I Chose The Wrong Guy  

A few years ago, I had a choice between two guys, and I chose the wrong guy. I chose the wrong guy because I saw this person more. Back then I assumed because he was available to me, it was a sign that he was the one to be picked. The boy I chose did not put in more effort than his competition. He did love-bomb me a lot, I guess that also clouded my judgment if I'm going to be honest. I’ll focus more on talking about the choice I didn't make. Physically he was perfect, he was 6’3 & well-groomed. Plus, he was financially stable from what I could see. He seemed very genuine in his approach to me and was extremely polite. Not to mention I actually liked his crew and his friends. They were the exact opposite of the people associated with the boy I ended up picking. When we spoke, we would have very engaging conversations and he seemed more suited for me. He was well-traveled like I was, he had interests that were similar to mine, and he was in school to be an engineer. Overall, he was very attractive. He asked me out on dates, but I was always occupied with something. Plus, he lived at a distance, so the timing never worked out. I should have made time for him; the other boy never asked me out on a date and was definitely broke. He had no sense of romance toward me.

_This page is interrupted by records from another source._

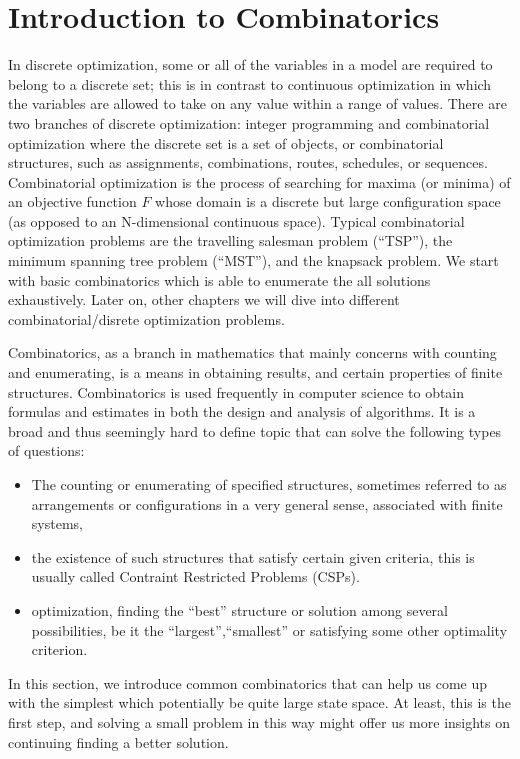 \documentclass[../main.tex]{subfiles}
\begin{document}
\chapter{Introduction to Combinatorics}

In discrete optimization, some or all of the variables in a model are required to belong to a discrete set; 
this is in contrast to continuous optimization in which the variables are allowed to take on any value within a range of values. 
There are two branches of discrete optimization: integer programming and  combinatorial optimization where the discrete set is a set of objects, 
or combinatorial structures, such as assignments, combinations, routes, schedules, or sequences. 
Combinatorial optimization is the process of searching for maxima (or minima) of an objective function $F$ whose domain is a discrete but 
large configuration space (as opposed to an N-dimensional continuous space).  Typical combinatorial optimization problems are the travelling 
salesman problem (``TSP''), the minimum spanning tree problem (``MST''), and the knapsack problem.  
We start with basic combinatorics which is able to enumerate the all solutions exhaustively. 
Later on, other chapters we will dive into different combinatorial/disrete optimization problems.



Combinatorics, as a branch in mathematics that  mainly concerns with counting and enumerating, is a means in obtaining results, and certain properties of finite structures. Combinatorics is used frequently in computer science to obtain formulas and estimates in both the design and analysis of algorithms.  It is a broad and thus seemingly hard to define topic that can solve the following types of questions:
\begin{itemize}
    \item  The counting or enumerating  of specified structures, sometimes referred to as arrangements or 
    configurations in a very general sense, associated with finite systems,
    \item the existence of such structures that satisfy certain given criteria, 
    this is usually called Contraint Restricted Problems (CSPs).
    \item optimization, finding the ``best'' structure or solution among several possibilities, 
    be it the ``largest'',``smallest'' or satisfying some other optimality criterion.
\end{itemize}
In this section, we introduce common combinatorics that can help us come up with the simplest which potentially be quite large state space. At least, this is the first step, and solving a small problem in this way might offer us more insights on continuing finding a better solution.  
\end{document}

He did not like me and I see that now, whereas the person I didn’t make time for did. The man I didn’t choose liked me so much, he was patient with my rejection and blatantly ignored the fact that I was ignoring him. I just didn’t want to deal with anyone who didn’t live in close proximity to me.

Eventually, he backed off when he saw I had no interest. Which was not the truth on my end. When I choose the wrong person, I did not choose him because I liked him better. It was out of proximity and availability; I regret it wholeheartedly. If I could go back to my 18-year-old self, I would shake her. Sometimes I see the guy I didn't choose when he posts on his snap, he looks like he's having a great time. I am happy for him; I don't necessarily want to have another chance with him, but I learned a really big lesson. Be more patient when choosing men and pay attention to detail when evaluating your romantic partners. A man's availability to you should not be the reason you pick him. Sometimes it just means he has nothing else to do. I honestly think if I had given him more time when I did see him, we would have seen each other more often because it would have become the norm. From how he presented himself to me, he was a great guy and I sincerely wish him the best.